\( 1 \leftarrow \) The size P of a certain insect population at time t (in days) obeys the function \( \mathrm{P}(\mathrm{t})=600 e^{0.04 t} \) (a) Determine the number of insects at \( \mathrm{t}=0 \) days. (b) What is the growth rate of the insect population? (c) Graph the function using a graphing utility. (d) What is the population after 10 days? (e) When will the insect population reach 720 ? (f) When will the insect population double?
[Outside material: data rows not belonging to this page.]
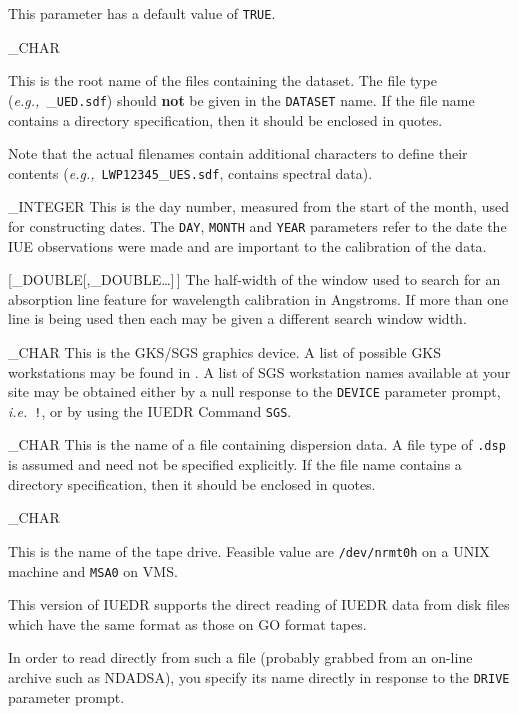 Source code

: {{   This parameter has a default value of \verb+TRUE+\@.
}

{
   \_CHAR
}{
   This is the root name of the files containing the dataset.
   The file type ({\it{e.g.,}}\ \_\verb+UED.sdf+) should {\bf not} be given in
   the \verb+DATASET+ name.
   If the file name contains a directory specification, then it
   should be enclosed in quotes.

   Note that the actual filenames contain additional characters
   to define their contents ({\it{e.g.,}}\ \verb+LWP12345+\_\verb+UES.sdf+,
   contains spectral data).
}

{
   \_INTEGER
}{
   This is the day number, measured from the start of the month, used
   for constructing dates.
   The \verb+DAY+, \verb+MONTH+ and \verb+YEAR+ parameters refer to the date
   the IUE observations were made and are important to the calibration of the
   data.
}

{
   [\_DOUBLE[,\_DOUBLE\ldots]\,]
}{
   The half-width of the window used to search for an absorption line feature
   for wavelength calibration in Angstroms.  If more than one line is being
   used then each may be given a different search window width.
}

{
   \_CHAR
}{
   This is the GKS/SGS graphics device.
   A list of possible GKS workstations may be found in
   .
   A list of SGS workstation names available at your
   site may be obtained either by a null response to the \verb+DEVICE+ parameter
   prompt, {\it{i.e.}}\ \verb+!+, or by using the IUEDR Command \verb+SGS+\@.
}

{
   \_CHAR
}{
   This is the name of a file containing dispersion data.
   A file type of \verb+.dsp+ is assumed and need not be specified
   explicitly.
   If the file name contains a directory specification, then it should be
   enclosed in quotes.
}

{
   \_CHAR
}{
   This is the name of the tape drive. Feasible value
   are \verb+/dev/nrmt0h+ on a UNIX machine and \verb+MSA0+ on VMS.

   This version of IUEDR supports the direct reading of
   IUEDR data from disk files which have the same format as those on
   GO format tapes.

   In order to read directly from such a file (probably grabbed from
   an on-line archive such as NDADSA), you specify its name directly in
   response to the \verb+DRIVE+ parameter prompt.

}}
To tackle the questions regarding the given insect population function \( P(t) = 600 e^{0.04 t} \), let's break it down: (a) To determine the number of insects at \( t = 0 \), we substitute \( t \) with 0 in the function: \[ P(0) = 600 e^{0.04 \times 0} = 600 e^{0} = 600 \text{ insects}. \] (b) The growth rate of the insect population is represented by the coefficient of \( t \) in the exponent of the exponential function, which is \( 0.04 \). This means the population grows at a rate of \( 4\% \) per day. (c) To graph the function, you can use any graphing utility (like Desmos or a graphing calculator). Plot \( P(t) = 600 e^{0.04 t} \) and observe how it rises exponentially. (d) To find the population after 10 days, substitute \( t = 10 \) into the function: \[ P(10) = 600 e^{0.04 \times 10} = 600 e^{0.4} \approx 600 \times 1.49182 \approx 894.91. \] Thus, the population after 10 days is approximately \( 895 \) insects. (e) To find when the population reaches 720, set \( P(t) = 720 \): \[ 720 = 600 e^{0.04 t} \] Divide both sides by 600: \[ 1.2 = e^{0.04 t}. \] Taking the natural logarithm of both sides: \[ \ln(1.2) = 0.04 t \implies t = \frac{\ln(1.2)}{0.04} \approx 5.007. \] So, the population will reach 720 insects in about \( 5.01 \) days. (f) To determine when the population will double, set \( P(t) = 1200 \): \[ 1200 = 600 e^{0.04 t} \implies 2 = e^{0.04 t}. \] Taking the natural logarithm: \[ \ln(2) = 0.04 t \implies t = \frac{\ln(2)}{0.04} \approx 17.328. \] Hence, the insect population will double in about \( 17.33 \) days.